冒頭に書いたように、自分たちを置き去りにしたまま鎮静化だけが図られる中で進んでいくことに反発し、学校内裁判を開催する、ということを決めて……というところから、検察側、弁護士側に分かれて様々な情報を仕入れる、という形で物語が進んでいく。
まずは、涼子が裁判を、というところから。ここの段階での涼子側の策略が面白い。3年生がする「卒業制作」。そこで、裁判を、と提案する涼子。勿論、教師は抑え込もうとするし、涼子以外の面々も受験勉強などがあり、冷ややかなものも。しかし、わざわざ教師を挑発するような形で発言をし、そして、手を挙げさせる。そして、そのことで……。いきなり中学生とは思えないような駆け引きから始まって、繋ぎなのに引っ張ってくれる。そして、当初、涼子は、告発状で犯人とされた大出の弁護側として参加する予定。しかし、近隣の進学校の生徒・神原和彦が大出の弁護に回ることになり、涼子が検察側として参加することに。そして、当の本人である大出をどう参加させるのか? そして、告発状を出した主である樹理からどう話を聞くのか? そんなところに力点を置きながら物語が進んでいく。
作中でも書かれているように、この「裁判」というのは、「勝ち負けを争う場」ではなくて、「真相を明らかにする場」。だから、大出を糾弾する側たる涼子は、内心、樹理の告白状は虚偽のものであり、それが明らかになればいいと思っていたりする。そんな中でも、いや、だからこそ、色々と情報を……と動き回る。そして、明らかになっていく新情報たち……

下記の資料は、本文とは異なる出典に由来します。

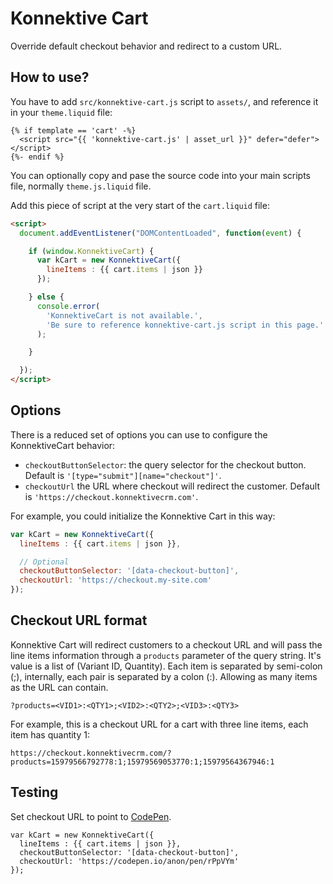 # Konnektive Cart

Override default checkout behavior and redirect to a custom URL.



## How to use?

You have to add `src/konnektive-cart.js` script to `assets/`, and reference it
in your `theme.liquid` file:

```liquid
{% if template == 'cart' -%}
  <script src="{{ 'konnektive-cart.js' | asset_url }}" defer="defer"></script>
{%- endif %}
```

You can optionally copy and pase the source code into your main scripts file,
normally `theme.js.liquid` file.

Add this piece of script at the very start of the `cart.liquid` file:

```html
<script>
  document.addEventListener("DOMContentLoaded", function(event) {

    if (window.KonnektiveCart) {
      var kCart = new KonnektiveCart({
        lineItems : {{ cart.items | json }}
      });

    } else {
      console.error(
        'KonnektiveCart is not available.',
        'Be sure to reference konnektive-cart.js script in this page.'
      );

    }

  });
</script>
```



## Options

There is a reduced set of options you can use to configure the KonnektiveCart behavior:

- `checkoutButtonSelector`: the query selector for the checkout button. Default is `'[type="submit"][name="checkout"]'`.
- `checkoutUrl` the URL where checkout will redirect the customer. Default is `'https://checkout.konnektivecrm.com'`.

For example, you could initialize the Konnektive Cart in this way:

```js
var kCart = new KonnektiveCart({
  lineItems : {{ cart.items | json }},

  // Optional
  checkoutButtonSelector: '[data-checkout-button]',
  checkoutUrl: 'https://checkout.my-site.com'
});
```



## Checkout URL format

Konnektive Cart will redirect customers to a checkout URL and will pass the line
items information through a `products` parameter of the query string. It's value
is a list of (Variant ID, Quantity). Each item is separated by semi-colon (;),
internally, each pair is separated by a colon (:). Allowing as many items as the
URL can contain.

```
?products=<VID1>:<QTY1>;<VID2>:<QTY2>;<VID3>:<QTY3>
```

For example, this is a checkout URL for a cart with three line items, each item
has quantity 1:

```
https://checkout.konnektivecrm.com/?products=15979566792778:1;15979569053770:1;15979564367946:1
```

## Testing

Set checkout URL to point to [CodePen](https://codepen.io/anon/pen/rPpVYm).

```
var kCart = new KonnektiveCart({
  lineItems : {{ cart.items | json }},
  checkoutButtonSelector: '[data-checkout-button]',
  checkoutUrl: 'https://codepen.io/anon/pen/rPpVYm'
});
```
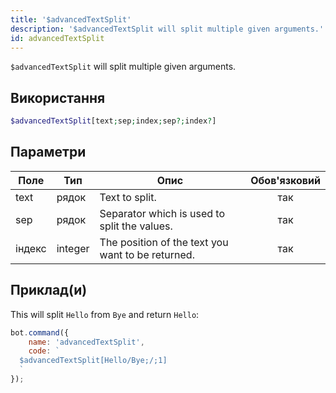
 ```yaml
---
title: '$advancedTextSplit'
description: '$advancedTextSplit will split multiple given arguments.'
id: advancedTextSplit
---
```


`$advancedTextSplit` will split multiple given arguments.

## Використання

```php
$advancedTextSplit[text;sep;index;sep?;index?]
```

## Параметри

| Поле   | Тип     | Опис                                              | Обов'язковий |
| ------ | ------- | ------------------------------------------------- |:------------:|
| text   | рядок   | Text to split.                                    |     так      |
| sep    | рядок   | Separator which is used to split the values.      |     так      |
| індекс | integer | The position of the text you want to be returned. |     так      |

## Приклад(и)

This will split `Hello` from `Bye` and return `Hello`:

```javascript
bot.command({
    name: 'advancedTextSplit',
    code: `
  $advancedTextSplit[Hello/Bye;/;1]
  `
});
```
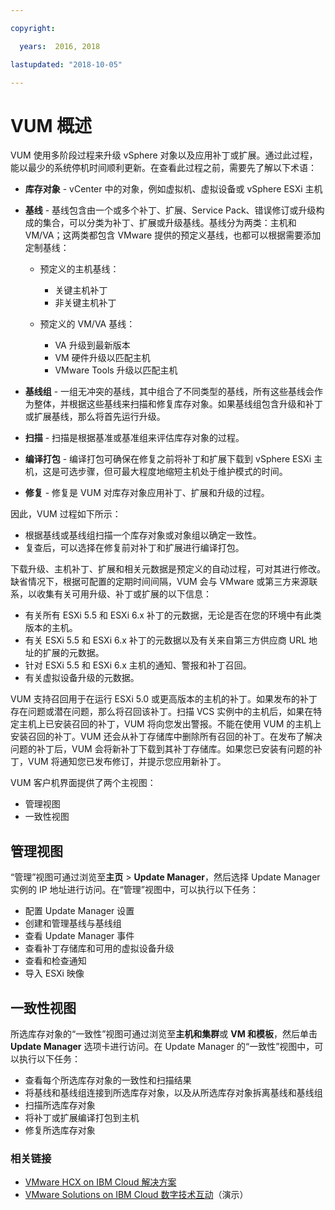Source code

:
 ```yaml
---

copyright:

  years:  2016, 2018

lastupdated: "2018-10-05"

---
```


# VUM 概述

VUM 使用多阶段过程来升级 vSphere 对象以及应用补丁或扩展。通过此过程，能以最少的系统停机时间顺利更新。在查看此过程之前，需要先了解以下术语：
* **库存对象** - vCenter 中的对象，例如虚拟机、虚拟设备或 vSphere ESXi 主机
* **基线** - 基线包含由一个或多个补丁、扩展、Service Pack、错误修订或升级构成的集合，可以分类为补丁、扩展或升级基线。基线分为两类：主机和 VM/VA；这两类都包含 VMware 提供的预定义基线，也都可以根据需要添加定制基线：
  - 预定义的主机基线：
    - 关键主机补丁
    - 非关键主机补丁

  - 预定义的 VM/VA 基线：
    - VA 升级到最新版本
    - VM 硬件升级以匹配主机
    - VMware Tools 升级以匹配主机

* **基线组** - 一组无冲突的基线，其中组合了不同类型的基线，所有这些基线会作为整体，并根据这些基线来扫描和修复库存对象。如果基线组包含升级和补丁或扩展基线，那么将首先运行升级。
* **扫描** - 扫描是根据基准或基准组来评估库存对象的过程。
* **编译打包** - 编译打包可确保在修复之前将补丁和扩展下载到 vSphere ESXi 主机，这是可选步骤，但可最大程度地缩短主机处于维护模式的时间。
* **修复** - 修复是 VUM 对库存对象应用补丁、扩展和升级的过程。

因此，VUM 过程如下所示：
* 根据基线或基线组扫描一个库存对象或对象组以确定一致性。
* 复查后，可以选择在修复前对补丁和扩展进行编译打包。

下载升级、主机补丁、扩展和相关元数据是预定义的自动过程，可对其进行修改。缺省情况下，根据可配置的定期时间间隔，VUM 会与 VMware 或第三方来源联系，以收集有关可用升级、补丁或扩展的以下信息：

* 有关所有 ESXi 5.5 和 ESXi 6.x 补丁的元数据，无论是否在您的环境中有此类版本的主机。
* 有关 ESXi 5.5 和 ESXi 6.x 补丁的元数据以及有关来自第三方供应商 URL 地址的扩展的元数据。
* 针对 ESXi 5.5 和 ESXi 6.x 主机的通知、警报和补丁召回。
* 有关虚拟设备升级的元数据。

VUM 支持召回用于在运行 ESXi 5.0 或更高版本的主机的补丁。如果发布的补丁存在问题或潜在问题，那么将召回该补丁。扫描 VCS 实例中的主机后，如果在特定主机上已安装召回的补丁，VUM 将向您发出警报。不能在使用 VUM 的主机上安装召回的补丁。VUM 还会从补丁存储库中删除所有召回的补丁。在发布了解决问题的补丁后，VUM 会将新补丁下载到其补丁存储库。如果您已安装有问题的补丁，VUM 将通知您已发布修订，并提示您应用新补丁。

VUM 客户机界面提供了两个主视图：
*	管理视图
*	一致性视图

##	管理视图
“管理”视图可通过浏览至**主页** > **Update Manager**，然后选择 Update Manager 实例的 IP 地址进行访问。在“管理”视图中，可以执行以下任务：
*	配置 Update Manager 设置
*	创建和管理基线与基线组
*	查看 Update Manager 事件
*	查看补丁存储库和可用的虚拟设备升级
*	查看和检查通知
*	导入 ESXi 映像

##	一致性视图
所选库存对象的“一致性”视图可通过浏览至**主机和集群**或 **VM 和模板**，然后单击 **Update Manager** 选项卡进行访问。在 Update Manager 的“一致性”视图中，可以执行以下任务：
*	查看每个所选库存对象的一致性和扫描结果
*	将基线和基线组连接到所选库存对象，以及从所选库存对象拆离基线和基线组
*	扫描所选库存对象
*	将补丁或扩展编译打包到主机
*	修复所选库存对象

### 相关链接

* [VMware HCX on IBM Cloud 解决方案](https://www.ibm.com/cloud/garage/files/HCX_Architecture_Design.pdf)
* [VMware Solutions on IBM Cloud 数字技术互动](https://ibm-dte.mybluemix.net/ibm-vmware)（演示）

同時に面白いのは、そうこうしている間に少しずつ事態が動き、別の謎が明らかになっていくこと。報道により、事実上、犯人として名指しされた大出。しかし、その大出の父を巡って警察も水面下で動き出す。大出家の(本当の)弁護士、さらに涼子の父、双方が言うのは「大出家の火事には手を出す」という言葉。そこにあるのは? さらに、神原と共に弁護側として動く健一が感じる、神原に対する疑問。健一が、実は、神原の父親は、母を殺害し自殺した、という過去を持っていることを知っている。だが、それだけではない何かを感じずにはいられず……。
そんな謎のいくつかは明らかになり、いくつかは第3部へ。しかし、その中で出てきた最後の爆弾発言。それが意味するものは……
相変わらずの分量で、しかも、繋ぎ、という立ち位置の巻なのに一気に読み進められるのは流石。第3部も楽しみ。